**Action item:**
When you give the entries again, keep every word as it stands and drop the pictures.

··· Provided entries

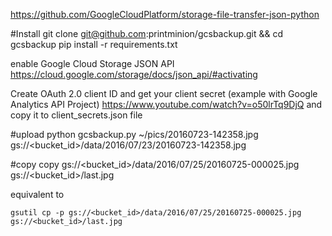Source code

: https://github.com/GoogleCloudPlatform/storage-file-transfer-json-python

#Install
    git clone git@github.com:printminion/gcsbackup.git && cd gcsbackup
    pip install -r requirements.txt
    
enable  Google Cloud Storage JSON API
https://cloud.google.com/storage/docs/json_api/#activating

Create OAuth 2.0 client ID and get your client secret (example with Google Analytics API Project)
https://www.youtube.com/watch?v=o50lrTq9DjQ
and copy it to client_secrets.json file


#upload
    python gcsbackup.py ~/pics/20160723-142358.jpg gs://<bucket_id>/data/2016/07/23/20160723-142358.jpg

#copy
    copy gs://<bucket_id>/data/2016/07/25/20160725-000025.jpg gs://<bucket_id>/last.jpg

equivalent to
    
    gsutil cp -p gs://<bucket_id>/data/2016/07/25/20160725-000025.jpg gs://<bucket_id>/last.jpg
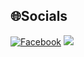 

## 🌐Socials
[![Facebook](https://img.shields.io/badge/Facebook-%231877F2.svg?logo=Facebook&logoColor=white)](https://www.facebook.com/toann1208) 
[![](https://visitcount.itsvg.in/api?id=NNT1208PT173&label=Profile%20Views&color=12&icon=9&pretty=false)](https://visitcount.itsvg.in)
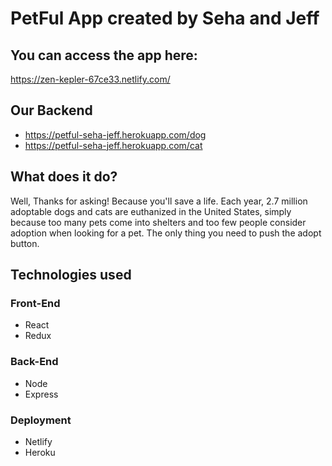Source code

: # PetFul App created by Seha and Jeff

## You can access the app here:
https://zen-kepler-67ce33.netlify.com/
## Our Backend 
* https://petful-seha-jeff.herokuapp.com/dog
* https://petful-seha-jeff.herokuapp.com/cat
## What does it do?
Well, Thanks for asking! Because you'll save a life. Each year, 2.7 million adoptable dogs and cats are euthanized in the United States, simply because too many pets come into shelters and too few people consider adoption when looking for a pet. The only thing you need to push the adopt button. 

## Technologies used
### Front-End
* React
* Redux

### Back-End
* Node
* Express
### Deployment
* Netlify
* Heroku
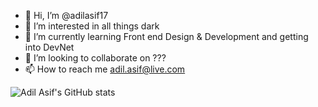 - 👋 Hi, I’m @adilasif17
- 👀 I’m interested in all things dark
- 🌱 I’m currently learning Front end Design & Development and getting into DevNet
- 💞️ I’m looking to collaborate on ???
- 📫 How to reach me adil.asif@live.com

![Adil Asif's GitHub stats](https://github-readme-stats.vercel.app/api?username=adilasif17&show_icons=true&theme=radical)

<!---
adilasif17/adilasif17 is a ✨ special ✨ repository because its `README.md` (this file) appears on your GitHub profile.
You can click the Preview link to take a look at your changes.
--->
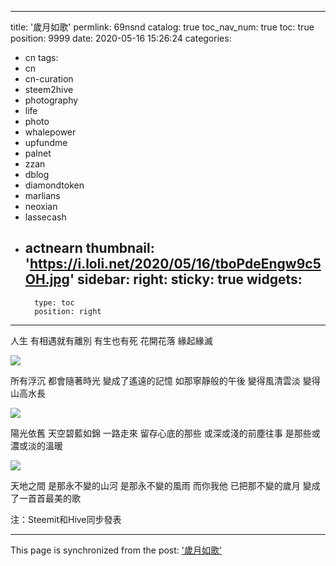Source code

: 
---
title: '歲月如歌'
permlink: 69nsnd
catalog: true
toc_nav_num: true
toc: true
position: 9999
date: 2020-05-16 15:26:24
categories:
- cn
tags:
- cn
- cn-curation
- steem2hive
- photography
- life
- photo
- whalepower
- upfundme
- palnet
- zzan
- dblog
- diamondtoken
- marlians
- neoxian
- lassecash
- actnearn
thumbnail: 'https://i.loli.net/2020/05/16/tboPdeEngw9c5OH.jpg'
sidebar:
    right:
        sticky: true
widgets:
    -
        type: toc
        position: right
---


人生
有相遇就有離別
有生也有死
花開花落
緣起緣滅


![](https://i.loli.net/2020/05/16/tboPdeEngw9c5OH.jpg)


所有浮沉
都會隨著時光
變成了遙遠的記憶
如那寧靜般的午後
變得風清雲淡
變得山高水長


![](https://i.loli.net/2020/05/16/jZ7XfpcFHPnG96d.jpg)


陽光依舊
天空碧藍如錦
一路走來
留存心底的那些
或深或淺的前塵往事
是那些或濃或淡的溫暖


![](https://i.loli.net/2020/05/16/4ZozBKrmWOE9u1Y.jpg)


天地之間
是那永不變的山河
是那永不變的風雨
而你我他
已把那不變的歲月
變成了一首首最美的歌



注：Steemit和Hive同步發表

- - -

This page is synchronized from the post: ['歲月如歌'](https://steemit.com/@sunai/69nsnd)
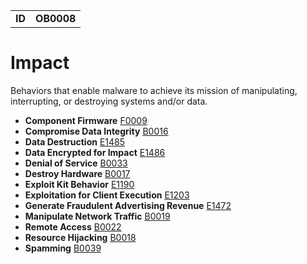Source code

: |||
|---|---|
|**ID**|**OB0008**|


# Impact #
Behaviors that enable malware to achieve its mission of manipulating, interrupting, or destroying systems and/or data.

* **Component Firmware** [F0009](../persistence/component-firmware.md)
* **Compromise Data Integrity** [B0016](../impact/compromise-data.md)
* **Data Destruction** [E1485](../impact/data-destruction.md)
* **Data Encrypted for Impact** [E1486](../impact/encrypt-impact.md)
* **Denial of Service** [B0033](../impact/denial-of-service.md)
* **Destroy Hardware** [B0017](../impact/destroy-hardware.md)
* **Exploit Kit Behavior** [E1190](../impact/exploit-kit-behavior.md)
* **Exploitation for Client Execution** [E1203](../execution/exploit-software.md)
* **Generate Fraudulent Advertising Revenue** [E1472](../impact/generate-fraud-rev.md)
* **Manipulate Network Traffic** [B0019](../impact/manipulate-network-traffic.md)
* **Remote Access** [B0022](../impact/remote-access.md)
* **Resource Hijacking** [B0018](../impact/hijack-sys-resources.md)
* **Spamming** [B0039](../impact/spamming.md)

······

**Solved exercise:**
Source code

: https://github.com/GoogleCloudPlatform/storage-file-transfer-json-python

#Install
    git clone git@github.com:printminion/gcsbackup.git && cd gcsbackup
    pip install -r requirements.txt
    
enable  Google Cloud Storage JSON API
https://cloud.google.com/storage/docs/json_api/#activating

Create OAuth 2.0 client ID and get your client secret (example with Google Analytics API Project)
https://www.youtube.com/watch?v=o50lrTq9DjQ
and copy it to client_secrets.json file


#upload
    python gcsbackup.py ~/pics/20160723-142358.jpg gs://<bucket_id>/data/2016/07/23/20160723-142358.jpg

#copy
    copy gs://<bucket_id>/data/2016/07/25/20160725-000025.jpg gs://<bucket_id>/last.jpg

equivalent to
    
    gsutil cp -p gs://<bucket_id>/data/2016/07/25/20160725-000025.jpg gs://<bucket_id>/last.jpg

## 🌐Socials
[![Facebook](https://img.shields.io/badge/Facebook-%231877F2.svg?logo=Facebook&logoColor=white)](https://www.facebook.com/toann1208) 
[![](https://visitcount.itsvg.in/api?id=NNT1208PT173&label=Profile%20Views&color=12&icon=9&pretty=false)](https://visitcount.itsvg.in)
Source code

: # PetFul App created by Seha and Jeff

## You can access the app here:
https://zen-kepler-67ce33.netlify.com/
## Our Backend 
* https://petful-seha-jeff.herokuapp.com/dog
* https://petful-seha-jeff.herokuapp.com/cat
## What does it do?
Well, Thanks for asking! Because you'll save a life. Each year, 2.7 million adoptable dogs and cats are euthanized in the United States, simply because too many pets come into shelters and too few people consider adoption when looking for a pet. The only thing you need to push the adopt button. 

## Technologies used
### Front-End
* React
* Redux

### Back-End
* Node
* Express
### Deployment
* Netlify
* Heroku
 - 👋 Hi, I’m @adilasif17
- 👀 I’m interested in all things dark
- 🌱 I’m currently learning Front end Design & Development and getting into DevNet
- 💞️ I’m looking to collaborate on ???
- 📫 How to reach me adil.asif@live.com

![Adil Asif's GitHub stats](https://github-readme-stats.vercel.app/api?username=adilasif17&show_icons=true&theme=radical)

<!---
adilasif17/adilasif17 is a ✨ special ✨ repository because its `README.md` (this file) appears on your GitHub profile.
You can click the Preview link to take a look at your changes.
--->
Source code

: 
---
title: '歲月如歌'
permlink: 69nsnd
catalog: true
toc_nav_num: true
toc: true
position: 9999
date: 2020-05-16 15:26:24
categories:
- cn
tags:
- cn
- cn-curation
- steem2hive
- photography
- life
- photo
- whalepower
- upfundme
- palnet
- zzan
- dblog
- diamondtoken
- marlians
- neoxian
- lassecash
- actnearn
thumbnail: 'https://i.loli.net/2020/05/16/tboPdeEngw9c5OH.jpg'
sidebar:
    right:
        sticky: true
widgets:
    -
        type: toc
        position: right
---


人生
有相遇就有離別
有生也有死
花開花落
緣起緣滅


![](https://i.loli.net/2020/05/16/tboPdeEngw9c5OH.jpg)


所有浮沉
都會隨著時光
變成了遙遠的記憶
如那寧靜般的午後
變得風清雲淡
變得山高水長


![](https://i.loli.net/2020/05/16/jZ7XfpcFHPnG96d.jpg)


陽光依舊
天空碧藍如錦
一路走來
留存心底的那些
或深或淺的前塵往事
是那些或濃或淡的溫暖


![](https://i.loli.net/2020/05/16/4ZozBKrmWOE9u1Y.jpg)


天地之間
是那永不變的山河
是那永不變的風雨
而你我他
已把那不變的歲月
變成了一首首最美的歌



注：Steemit和Hive同步發表

- - -

This page is synchronized from the post: ['歲月如歌'](https://steemit.com/@sunai/69nsnd)
Source code

: |||
|---|---|
|**ID**|**OB0008**|


# Impact #
Behaviors that enable malware to achieve its mission of manipulating, interrupting, or destroying systems and/or data.

* **Component Firmware** [F0009](../persistence/component-firmware.md)
* **Compromise Data Integrity** [B0016](../impact/compromise-data.md)
* **Data Destruction** [E1485](../impact/data-destruction.md)
* **Data Encrypted for Impact** [E1486](../impact/encrypt-impact.md)
* **Denial of Service** [B0033](../impact/denial-of-service.md)
* **Destroy Hardware** [B0017](../impact/destroy-hardware.md)
* **Exploit Kit Behavior** [E1190](../impact/exploit-kit-behavior.md)
* **Exploitation for Client Execution** [E1203](../execution/exploit-software.md)
* **Generate Fraudulent Advertising Revenue** [E1472](../impact/generate-fraud-rev.md)
* **Manipulate Network Traffic** [B0019](../impact/manipulate-network-traffic.md)
* **Remote Access** [B0022](../impact/remote-access.md)
* **Resource Hijacking** [B0018](../impact/hijack-sys-resources.md)
* **Spamming** [B0039](../impact/spamming.md)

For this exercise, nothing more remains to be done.